Wilson, Elser, Moskowitz, Edelman & Dicker LLP, White Plains (Jacqueline Hattar of counsel), for appellant.
Burns & Harris, New York (Christopher J. Donadio of counsel), for respondent.
Order, Supreme Court, Bronx County (Wilma Guzman, J.), entered December 23, 2013, which denied defendant's motion for summary judgment dismissing the complaint, unanimously modified, on the law, to the extent of dismissing so much of plaintiff's claim as is predicated upon sections of the Administrative Code of the City of New York, and otherwise affirmed, without costs.

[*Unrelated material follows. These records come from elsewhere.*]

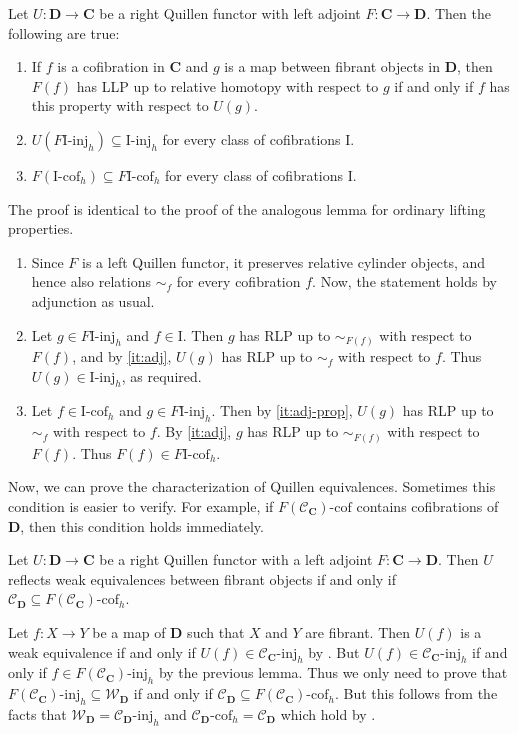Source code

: \documentclass{tac}
\theoremstyle{definition}
\newcommand{\we}{\mathcal{W}}
\newcommand{\cof}{\mathcal{C}}
\newcommand{\cat}[1]{\mathbf{#1}}
\newcommand{\C}{\cat{C}}
\newcommand{\D}{\cat{D}}
\newcommand{\I}{\mathrm{I}}
\newcommand{\class}[2]{#1\text{-}\mathrm{#2}}
\newcommand{\Iinj}[1][\I]{\class{#1}{inj}}
\newcommand{\Icof}[1][\I]{\class{#1}{cof}}
\begin{document}
\begin{lem}
Let $U : \D \to \C$ be a right Quillen functor with left adjoint $F : \C \to \D$.
Then the following are true:
\begin{enumerate}
\item \label{it:adj} If $f$ is a cofibration in $\C$ and $g$ is a map between fibrant objects in $\D$,
then $F(f)$ has LLP up to relative homotopy with respect to $g$ if and only if $f$ has this property with respect to $U(g)$.
\item \label{it:adj-prop} $U(\Iinj[F\I]_h) \subseteq \Iinj_h$ for every class of cofibrations $\I$.
\item $F(\Icof_h) \subseteq \Icof[F\I]_h$ for every class of cofibrations $\I$.
\end{enumerate}
\end{lem}
\proof
The proof is identical to the proof of the analogous lemma for ordinary lifting properties.
\begin{enumerate}
\item Since $F$ is a left Quillen functor, it preserves relative cylinder objects, and hence also relations $\sim_f$ for every cofibration $f$.
Now, the statement holds by adjunction as usual.
\item Let $g \in \Iinj[F\I]_h$ and $f \in \I$.
Then $g$ has RLP up to $\sim_{F(f)}$ with respect to $F(f)$, and by \eqref{it:adj}, $U(g)$ has RLP up to $\sim_f$ with respect to $f$.
Thus $U(g) \in \Iinj_h$, as required.
\item Let $f \in \Icof_h$ and $g \in \Iinj[F\I]_h$.
Then by \eqref{it:adj-prop}, $U(g)$ has RLP up to $\sim_f$ with respect to $f$.
By \eqref{it:adj}, $g$ has RLP up to $\sim_{F(f)}$ with respect to $F(f)$.
Thus $F(f) \in \Icof[F\I]_h$.
\end{enumerate}
\endproof

Now, we can prove the characterization of Quillen equivalences.
Sometimes this condition is easier to verify.
For example, if $\Icof[F(\cof_\C)]$ contains cofibrations of $\D$, then this condition holds immediately.

\begin{prop}
Let $U : \D \to \C$ be a right Quillen functor with a left adjoint $F : \C \to \D$.
Then $U$ reflects weak equivalences between fibrant objects if and only if $\cof_\D \subseteq \Icof[F(\cof_\C)]_h$.
\end{prop}
\proof
Let $f : X \to Y$ be a map of $\D$ such that $X$ and $Y$ are fibrant.
Then $U(f)$ is a weak equivalence if and only if $U(f) \in \Iinj[\cof_\C]_h$ by .
But $U(f) \in \Iinj[\cof_\C]_h$ if and only if $f \in \Iinj[F(\cof_\C)]_h$ by the previous lemma.
Thus we only need to prove that $\Iinj[F(\cof_\C)]_h \subseteq \we_\D$ if and only if $\cof_\D \subseteq \Icof[F(\cof_\C)]_h$.
But this follows from the facts that $\we_\D = \Iinj[\cof_\D]_h$ and $\Icof[\cof_\D]_h = \cof_\D$ which hold by .
\endproof
\end{document}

Defendant failed to establish entitlement to judgment as a matter of law where the certified climatological data report it relied upon to support its defense of a storm-in-progress lacked a key explaining the data codes used in the report. Defendant also failed to offer evidence as to its last pre-accident inspection of the sidewalk condition, predicated upon personal knowledge, to address the deposition testimony given by plaintiff and defendant's own security guard that indicated that at least one to two inches of grey slushy snow and ice existed on the sidewalk at the time of plaintiff's fall. Accordingly, defendant failed to show that it had a basis for claiming a lack of notice of the alleged snow/ice condition (see e.g. DeCanio v Principal Bldg. Servs. Inc., 115 AD3d 579 [1st Dept 2014]; Mike v 91 Payson Owners Corp., 114 AD3d 420 [1st Dept 2014]). Defendant's lone witness testified that he did not arrive at the building for work until after plaintiff's accident, and had not been at work for a week prior to the accident.

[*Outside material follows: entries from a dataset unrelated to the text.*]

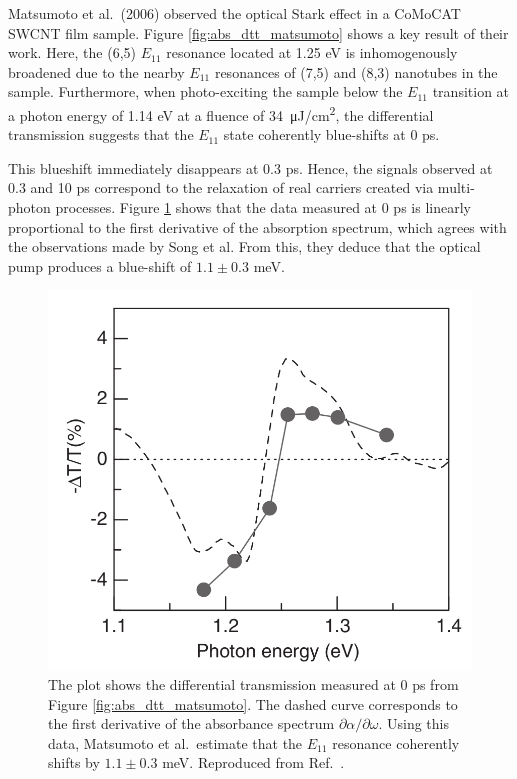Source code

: Matsumoto et al.\ (2006) observed the optical Stark effect in a CoMoCAT SWCNT film sample. Figure \ref{fig:abs_dtt_matsumoto} shows a key result of their work. Here, the (6,5) $E_{11}$ resonance located at 1.25 eV is inhomogenously broadened due to the nearby $E_{11}$ resonances of (7,5) and (8,3) nanotubes in the sample. Furthermore, when photo-exciting the sample below the $E_{11}$ transition at a photon energy of 1.14 eV at a fluence of \SI{34}{\micro \joule / \cm\squared}, the differential transmission suggests that the $E_{11}$ state coherently blue-shifts at 0 ps.

This blueshift immediately disappears at 0.3 ps. Hence, the signals observed at 0.3 and 10 ps correspond to the relaxation of real carriers created via multi-photon processes. Figure \ref{fig:dtt_matsumoto} shows that the data measured at 0 ps is linearly proportional to the first derivative of the absorption spectrum, which agrees with the observations made by Song et al. From this, they deduce that the optical pump produces a blue-shift of $1.1 \pm 0.3$ meV.

\begin{figure}[ht]
	\centering
	\includegraphics[scale=0.3]{images/chapter_prior_works/dtt_matsumoto}
	\caption{The plot shows the differential transmission measured at 0 ps from Figure \ref{fig:abs_dtt_matsumoto}. The dashed curve corresponds to the first derivative of the absorbance spectrum $\partial \alpha / \partial \omega$. Using this data, Matsumoto et al.\ estimate that the $E_{11}$ resonance coherently shifts by $1.1 \pm 0.3$ meV. Reproduced from Ref.\ \cite{matsumoto2006optical}.}
	\label{fig:dtt_matsumoto}
\end{figure}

Even assuming that defendant met its burden on the motion, plaintiff's opposition raised triable issues of fact. Such issues include whether a storm was in progress at the time of plaintiff's fall; whether old snow and ice from prior, recent snowfalls had contributed to the subject hazardous condition; whether defendant had notice of an alleged preexisting hazardous condition in time to remedy it; and whether a preexisting condition was merely exacerbated by the most recent freezing rain which measured only three-one hundredths of an inch in the 90 minutes prior to plaintiff's fall (see Mike v 91 Payson Owners Corp., 114 AD3d at 420; Penn v 57-63 Wadsworth Terrace Holding, LLC, 112 AD3d 426 [1st Dept 2013]; Vosper v Fives 160th, LLC, 110 AD3d 544 [1st Dept 2013]).
The order is modified to the extent indicated because the sections of the Administrative Code that plaintiff refers to have either been repealed (§§ 27-127, 27-128), or are inapplicable (§§ 27-104, 28-301.1).
THIS CONSTITUTES THE DECISION AND ORDER
OF THE SUPREME COURT, APPELLATE DIVISION, FIRST DEPARTMENT.